Problem: Output the whole listing exactly, with no pictures.

The input:
========
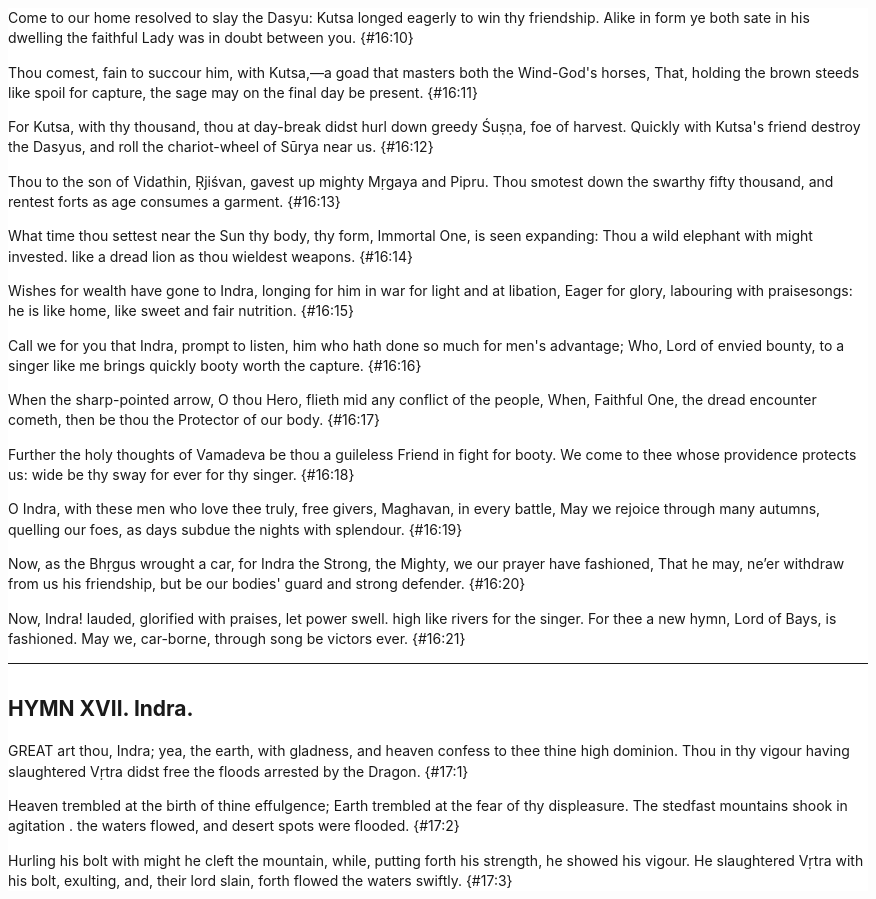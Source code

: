 Come to our home resolved to slay the Dasyu: Kutsa longed eagerly to win thy friendship.
Alike in form ye both sate in his dwelling the faithful Lady was in doubt between you. {#16:10}

Thou comest, fain to succour him, with Kutsa,—a goad that masters both the Wind-God's horses,
That, holding the brown steeds like spoil for capture, the sage may on the final day be present. {#16:11}

For Kutsa, with thy thousand, thou at day-break didst hurl down greedy Śuṣṇa, foe of harvest.
Quickly with Kutsa's friend destroy the Dasyus, and roll the chariot-wheel of Sūrya near us. {#16:12}

Thou to the son of Vidathin, Ṛjiśvan, gavest up mighty Mṛgaya and Pipru.
Thou smotest down the swarthy fifty thousand, and rentest forts as age consumes a garment. {#16:13}

What time thou settest near the Sun thy body, thy form, Immortal One, is seen expanding:
Thou a wild elephant with might invested. like a dread lion as thou wieldest weapons. {#16:14}

Wishes for wealth have gone to Indra, longing for him in war for light and at libation,
Eager for glory, labouring with praisesongs: he is like home, like sweet and fair nutrition. {#16:15}

Call we for you that Indra, prompt to listen, him who hath done so much for men's advantage;
Who, Lord of envied bounty, to a singer like me brings quickly booty worth the capture. {#16:16}

When the sharp-pointed arrow, O thou Hero, flieth mid any conflict of the people,
When, Faithful One, the dread encounter cometh, then be thou the Protector of our body. {#16:17}

Further the holy thoughts of Vamadeva be thou a guileless Friend in fight for booty.
We come to thee whose providence protects us: wide be thy sway for ever for thy singer. {#16:18}

O Indra, with these men who love thee truly, free givers, Maghavan, in every battle,
May we rejoice through many autumns, quelling our foes, as days subdue the nights with splendour. {#16:19}

Now, as the Bhṛgus wrought a car, for Indra the Strong, the Mighty, we our prayer have fashioned,
That he may, ne’er withdraw from us his friendship, but be our bodies' guard and strong defender. {#16:20}

Now, Indra! lauded, glorified with praises, let power swell. high like rivers for the singer.
For thee a new hymn, Lord of Bays, is fashioned. May we, car-borne, through song be victors ever. {#16:21}

* * *

## HYMN XVII. Indra.

GREAT art thou, Indra; yea, the earth, with gladness, and heaven confess to thee thine high dominion.
Thou in thy vigour having slaughtered Vṛtra didst free the floods arrested by the Dragon. {#17:1}

Heaven trembled at the birth of thine effulgence; Earth trembled at the fear of thy displeasure.
The stedfast mountains shook in agitation . the waters flowed, and desert spots were flooded. {#17:2}

Hurling his bolt with might he cleft the mountain, while, putting forth his strength, he showed his vigour.
He slaughtered Vṛtra with his bolt, exulting, and, their lord slain, forth flowed the waters swiftly. {#17:3}
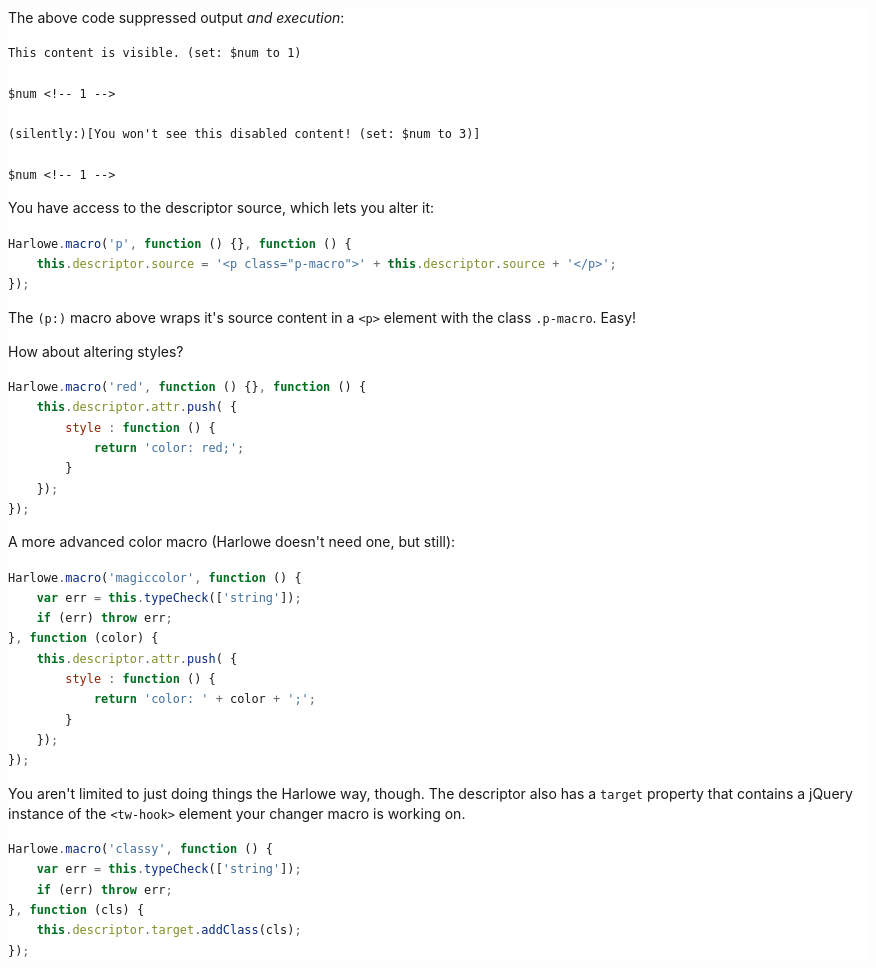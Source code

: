 The above code suppressed output *and execution*:

```
This content is visible. (set: $num to 1)

$num <!-- 1 -->

(silently:)[You won't see this disabled content! (set: $num to 3)]

$num <!-- 1 -->
```

You have access to the descriptor source, which lets you alter it:

```javascript
Harlowe.macro('p', function () {}, function () {
    this.descriptor.source = '<p class="p-macro">' + this.descriptor.source + '</p>';
});
```

The `(p:)` macro above wraps it's source content in a `<p>` element with the class `.p-macro`. Easy!

How about altering styles?

```javascript
Harlowe.macro('red', function () {}, function () {
    this.descriptor.attr.push( { 
        style : function () {
            return 'color: red;';
        }
    });
});
```

A more advanced color macro (Harlowe doesn't need one, but still):

```javascript
Harlowe.macro('magiccolor', function () {
    var err = this.typeCheck(['string']);
    if (err) throw err;
}, function (color) {
    this.descriptor.attr.push( { 
        style : function () {
            return 'color: ' + color + ';';
        }
    });
});
```

You aren't limited to just doing things the Harlowe way, though. The descriptor also has a `target` property that contains a jQuery instance of the `<tw-hook>` element your changer macro is working on.

```javascript
Harlowe.macro('classy', function () {
    var err = this.typeCheck(['string']);
    if (err) throw err;
}, function (cls) {
    this.descriptor.target.addClass(cls);
});
```
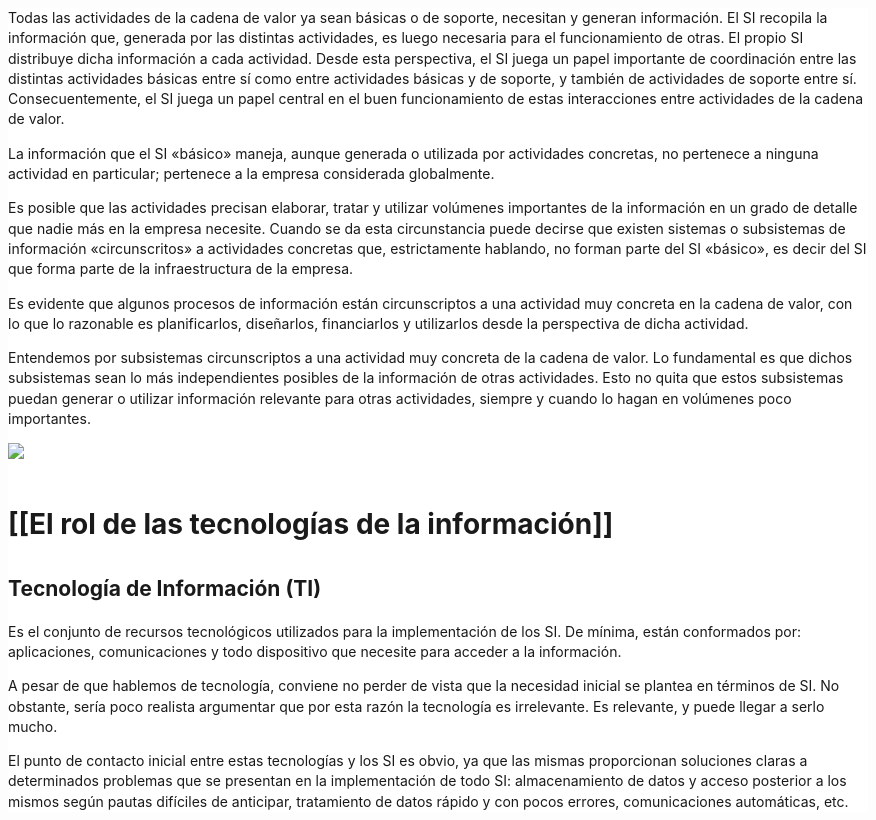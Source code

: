   

Todas las actividades de la cadena de valor ya sean básicas o de soporte, necesitan y generan información. El SI recopila la información que, generada por las distintas actividades, es luego necesaria para el funcionamiento de otras. El propio SI distribuye dicha información a cada actividad. Desde esta perspectiva, el SI juega un papel importante de coordinación entre las distintas actividades básicas entre sí como entre actividades básicas y de soporte, y también de actividades de soporte entre sí. Consecuentemente, el SI juega un papel central en el buen funcionamiento de estas interacciones entre actividades de la cadena de valor. 

  

La información que el SI «básico» maneja, aunque generada o utilizada por actividades concretas, no pertenece a ninguna actividad en particular; pertenece a la empresa considerada globalmente. 

  

Es posible que las actividades precisan elaborar, tratar y utilizar volúmenes importantes de la información en un grado de detalle que nadie más en la empresa necesite. Cuando se da esta circunstancia puede decirse que existen sistemas o subsistemas de información «circunscritos» a actividades concretas que, estrictamente hablando, no forman parte del SI «básico», es decir del SI que forma parte de la infraestructura de la empresa. 

  

Es evidente que algunos procesos de información están circunscriptos a una actividad muy concreta en la cadena de valor, con lo que lo razonable es planificarlos, diseñarlos, financiarlos y utilizarlos desde la perspectiva de dicha actividad. 

  

Entendemos por subsistemas circunscriptos a una actividad muy concreta de la cadena de valor. Lo fundamental es que dichos subsistemas sean lo más independientes posibles de la información de otras actividades. Esto no quita que estos subsistemas puedan generar o utilizar información relevante para otras actividades, siempre y cuando lo hagan en volúmenes poco importantes. 

  

![](https://lh7-rt.googleusercontent.com/docsz/AD_4nXd21yh2D2zCNpmBvT4im-NQmoyJDawnK9dQV79c789hNqxCXi3x4H9rlD17Palz39DzuAVpWAhS3qqBqtmAqXzN5GI1WF8bz4kN-8S3iGwWLxFIWmcfSS_CIWdK7-dfVheklnpvGQ?key=pSXgBAnsFKCLlD9I8kI19Q)

# [[El rol de las tecnologías de la información]]

## Tecnología de Información (TI)

Es el conjunto de recursos tecnológicos utilizados para la implementación de los SI. De mínima, están conformados por: aplicaciones, comunicaciones y todo dispositivo que necesite para acceder a la información. 

  

A pesar de que hablemos de tecnología, conviene no perder de vista que la necesidad inicial se plantea en términos de SI. No obstante, sería poco realista argumentar que por esta razón la tecnología es irrelevante. Es relevante, y puede llegar a serlo mucho.

  

El punto de contacto inicial entre estas tecnologías y los SI es obvio, ya que las mismas proporcionan soluciones claras a determinados problemas que se presentan en la implementación de todo SI: almacenamiento de datos y acceso posterior a los mismos según pautas difíciles de anticipar, tratamiento de datos rápido y con pocos errores, comunicaciones automáticas, etc. 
========
Reply to the exercise:
Source code

: Come to our home resolved to slay the Dasyu: Kutsa longed eagerly to win thy friendship.
Alike in form ye both sate in his dwelling the faithful Lady was in doubt between you. {#16:10}

Thou comest, fain to succour him, with Kutsa,—a goad that masters both the Wind-God's horses,
That, holding the brown steeds like spoil for capture, the sage may on the final day be present. {#16:11}

For Kutsa, with thy thousand, thou at day-break didst hurl down greedy Śuṣṇa, foe of harvest.
Quickly with Kutsa's friend destroy the Dasyus, and roll the chariot-wheel of Sūrya near us. {#16:12}

Thou to the son of Vidathin, Ṛjiśvan, gavest up mighty Mṛgaya and Pipru.
Thou smotest down the swarthy fifty thousand, and rentest forts as age consumes a garment. {#16:13}

What time thou settest near the Sun thy body, thy form, Immortal One, is seen expanding:
Thou a wild elephant with might invested. like a dread lion as thou wieldest weapons. {#16:14}

Wishes for wealth have gone to Indra, longing for him in war for light and at libation,
Eager for glory, labouring with praisesongs: he is like home, like sweet and fair nutrition. {#16:15}

Call we for you that Indra, prompt to listen, him who hath done so much for men's advantage;
Who, Lord of envied bounty, to a singer like me brings quickly booty worth the capture. {#16:16}

When the sharp-pointed arrow, O thou Hero, flieth mid any conflict of the people,
When, Faithful One, the dread encounter cometh, then be thou the Protector of our body. {#16:17}

Further the holy thoughts of Vamadeva be thou a guileless Friend in fight for booty.
We come to thee whose providence protects us: wide be thy sway for ever for thy singer. {#16:18}

O Indra, with these men who love thee truly, free givers, Maghavan, in every battle,
May we rejoice through many autumns, quelling our foes, as days subdue the nights with splendour. {#16:19}

Now, as the Bhṛgus wrought a car, for Indra the Strong, the Mighty, we our prayer have fashioned,
That he may, ne’er withdraw from us his friendship, but be our bodies' guard and strong defender. {#16:20}

Now, Indra! lauded, glorified with praises, let power swell. high like rivers for the singer.
For thee a new hymn, Lord of Bays, is fashioned. May we, car-borne, through song be victors ever. {#16:21}

* * *

## HYMN XVII. Indra.

GREAT art thou, Indra; yea, the earth, with gladness, and heaven confess to thee thine high dominion.
Thou in thy vigour having slaughtered Vṛtra didst free the floods arrested by the Dragon. {#17:1}

Heaven trembled at the birth of thine effulgence; Earth trembled at the fear of thy displeasure.
The stedfast mountains shook in agitation . the waters flowed, and desert spots were flooded. {#17:2}

Hurling his bolt with might he cleft the mountain, while, putting forth his strength, he showed his vigour.
He slaughtered Vṛtra with his bolt, exulting, and, their lord slain, forth flowed the waters swiftly. {#17:3}
Source code

: The above code suppressed output *and execution*:

```
This content is visible. (set: $num to 1)

$num <!-- 1 -->

(silently:)[You won't see this disabled content! (set: $num to 3)]

$num <!-- 1 -->
```

You have access to the descriptor source, which lets you alter it:

```javascript
Harlowe.macro('p', function () {}, function () {
    this.descriptor.source = '<p class="p-macro">' + this.descriptor.source + '</p>';
});
```

The `(p:)` macro above wraps it's source content in a `<p>` element with the class `.p-macro`. Easy!

How about altering styles?

```javascript
Harlowe.macro('red', function () {}, function () {
    this.descriptor.attr.push( { 
        style : function () {
            return 'color: red;';
        }
    });
});
```

A more advanced color macro (Harlowe doesn't need one, but still):

```javascript
Harlowe.macro('magiccolor', function () {
    var err = this.typeCheck(['string']);
    if (err) throw err;
}, function (color) {
    this.descriptor.attr.push( { 
        style : function () {
            return 'color: ' + color + ';';
        }
    });
});
```

You aren't limited to just doing things the Harlowe way, though. The descriptor also has a `target` property that contains a jQuery instance of the `<tw-hook>` element your changer macro is working on.

```javascript
Harlowe.macro('classy', function () {
    var err = this.typeCheck(['string']);
    if (err) throw err;
}, function (cls) {
    this.descriptor.target.addClass(cls);
});
```
Source code

:   

Todas las actividades de la cadena de valor ya sean básicas o de soporte, necesitan y generan información. El SI recopila la información que, generada por las distintas actividades, es luego necesaria para el funcionamiento de otras. El propio SI distribuye dicha información a cada actividad. Desde esta perspectiva, el SI juega un papel importante de coordinación entre las distintas actividades básicas entre sí como entre actividades básicas y de soporte, y también de actividades de soporte entre sí. Consecuentemente, el SI juega un papel central en el buen funcionamiento de estas interacciones entre actividades de la cadena de valor. 

  

La información que el SI «básico» maneja, aunque generada o utilizada por actividades concretas, no pertenece a ninguna actividad en particular; pertenece a la empresa considerada globalmente. 

  

Es posible que las actividades precisan elaborar, tratar y utilizar volúmenes importantes de la información en un grado de detalle que nadie más en la empresa necesite. Cuando se da esta circunstancia puede decirse que existen sistemas o subsistemas de información «circunscritos» a actividades concretas que, estrictamente hablando, no forman parte del SI «básico», es decir del SI que forma parte de la infraestructura de la empresa. 

  

Es evidente que algunos procesos de información están circunscriptos a una actividad muy concreta en la cadena de valor, con lo que lo razonable es planificarlos, diseñarlos, financiarlos y utilizarlos desde la perspectiva de dicha actividad. 

  

Entendemos por subsistemas circunscriptos a una actividad muy concreta de la cadena de valor. Lo fundamental es que dichos subsistemas sean lo más independientes posibles de la información de otras actividades. Esto no quita que estos subsistemas puedan generar o utilizar información relevante para otras actividades, siempre y cuando lo hagan en volúmenes poco importantes. 

  

![](https://lh7-rt.googleusercontent.com/docsz/AD_4nXd21yh2D2zCNpmBvT4im-NQmoyJDawnK9dQV79c789hNqxCXi3x4H9rlD17Palz39DzuAVpWAhS3qqBqtmAqXzN5GI1WF8bz4kN-8S3iGwWLxFIWmcfSS_CIWdK7-dfVheklnpvGQ?key=pSXgBAnsFKCLlD9I8kI19Q)

# [[El rol de las tecnologías de la información]]

## Tecnología de Información (TI)

Es el conjunto de recursos tecnológicos utilizados para la implementación de los SI. De mínima, están conformados por: aplicaciones, comunicaciones y todo dispositivo que necesite para acceder a la información. 

  

A pesar de que hablemos de tecnología, conviene no perder de vista que la necesidad inicial se plantea en términos de SI. No obstante, sería poco realista argumentar que por esta razón la tecnología es irrelevante. Es relevante, y puede llegar a serlo mucho.

  

El punto de contacto inicial entre estas tecnologías y los SI es obvio, ya que las mismas proporcionan soluciones claras a determinados problemas que se presentan en la implementación de todo SI: almacenamiento de datos y acceso posterior a los mismos según pautas difíciles de anticipar, tratamiento de datos rápido y con pocos errores, comunicaciones automáticas, etc. 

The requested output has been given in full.